Half Past Alligator
By DONALD COLVIN
Illustrated by BARTH
[Transcriber's Note: This etext was produced from
Galaxy Science Fiction September 1953.
Extensive research did not uncover any evidence that
the U.S. copyright on this publication was renewed.]
It takes sportsmanship to make a ball team ...
and foul play to get a backward race civilized!

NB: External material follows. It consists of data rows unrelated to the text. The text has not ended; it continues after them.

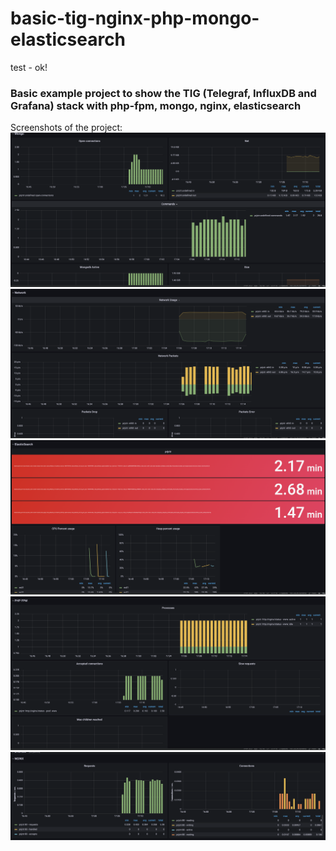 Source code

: # basic-tig-nginx-php-mongo-elasticsearch
test - ok!
### Basic example project to show the TIG (Telegraf, InfluxDB and Grafana) stack with php-fpm, mongo, nginx, elasticsearch
Screenshots of the project:
![image info](./mongo.png)
![image info](./network.png)
![image info](./elasticsearch.png)
![image info](./php-fpm.png)
![image info](./nginx.png)
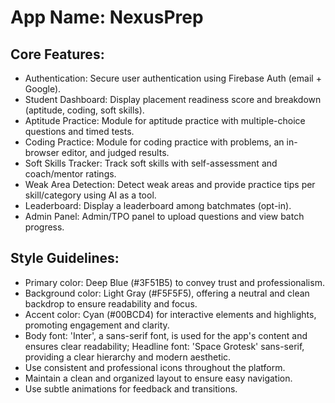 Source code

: # **App Name**: NexusPrep

## Core Features:

- Authentication: Secure user authentication using Firebase Auth (email + Google).
- Student Dashboard: Display placement readiness score and breakdown (aptitude, coding, soft skills).
- Aptitude Practice: Module for aptitude practice with multiple-choice questions and timed tests.
- Coding Practice: Module for coding practice with problems, an in-browser editor, and judged results.
- Soft Skills Tracker: Track soft skills with self-assessment and coach/mentor ratings.
- Weak Area Detection: Detect weak areas and provide practice tips per skill/category using AI as a tool.
- Leaderboard: Display a leaderboard among batchmates (opt-in).
- Admin Panel: Admin/TPO panel to upload questions and view batch progress.

## Style Guidelines:

- Primary color: Deep Blue (#3F51B5) to convey trust and professionalism.
- Background color: Light Gray (#F5F5F5), offering a neutral and clean backdrop to ensure readability and focus.
- Accent color: Cyan (#00BCD4) for interactive elements and highlights, promoting engagement and clarity.
- Body font: 'Inter', a sans-serif font, is used for the app's content and ensures clear readability; Headline font: 'Space Grotesk' sans-serif, providing a clear hierarchy and modern aesthetic.
- Use consistent and professional icons throughout the platform.
- Maintain a clean and organized layout to ensure easy navigation.
- Use subtle animations for feedback and transitions.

Bill Bradley shooed away the group of Quxas that had surged over the first-base line. With broad grins on their flat, piebald faces, they moved away—in the wrong direction, of course—and squatted in a smiling semicircle around Pat Reed, who was playing third. This was bad, because Reed was a fifty-fifty player: It was an even chance whether he got the ball or the ball got him. One of the half-domesticated thrags broke loose and cantered across the outfield with its peculiar five-legged gait. In the hubbub, Ray Bush stole second. Nobody seemed to notice.

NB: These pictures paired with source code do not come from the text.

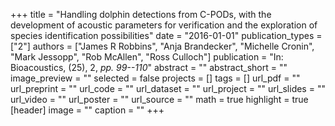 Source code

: +++
title = "Handling dolphin detections from C-PODs, with the development of acoustic parameters for verification and the exploration of species identification possibilities"
date = "2016-01-01"
publication_types = ["2"]
authors = ["James R Robbins", "Anja Brandecker", "Michelle Cronin", "Mark Jessopp", "Rob McAllen", "Ross Culloch"]
publication = "In: Bioacoustics, (25), 2, _pp. 99--110_"
abstract = ""
abstract_short = ""
image_preview = ""
selected = false
projects = []
tags = []
url_pdf = ""
url_preprint = ""
url_code = ""
url_dataset = ""
url_project = ""
url_slides = ""
url_video = ""
url_poster = ""
url_source = ""
math = true
highlight = true
[header]
image = ""
caption = ""
+++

Sighing heavily, Bill returned to the mound and whiplashed in a fast one, tight across the letters. The hitter got only a small piece of it; a pop fly sauntered toward left field. Judging it to a nicety, Gust Mustas came racing in, evaded a tethered thrag, leaped a hole some Quxa had dug and forgotten, and made a shoestring catch, retiring the side. The Quxas cheered deliriously.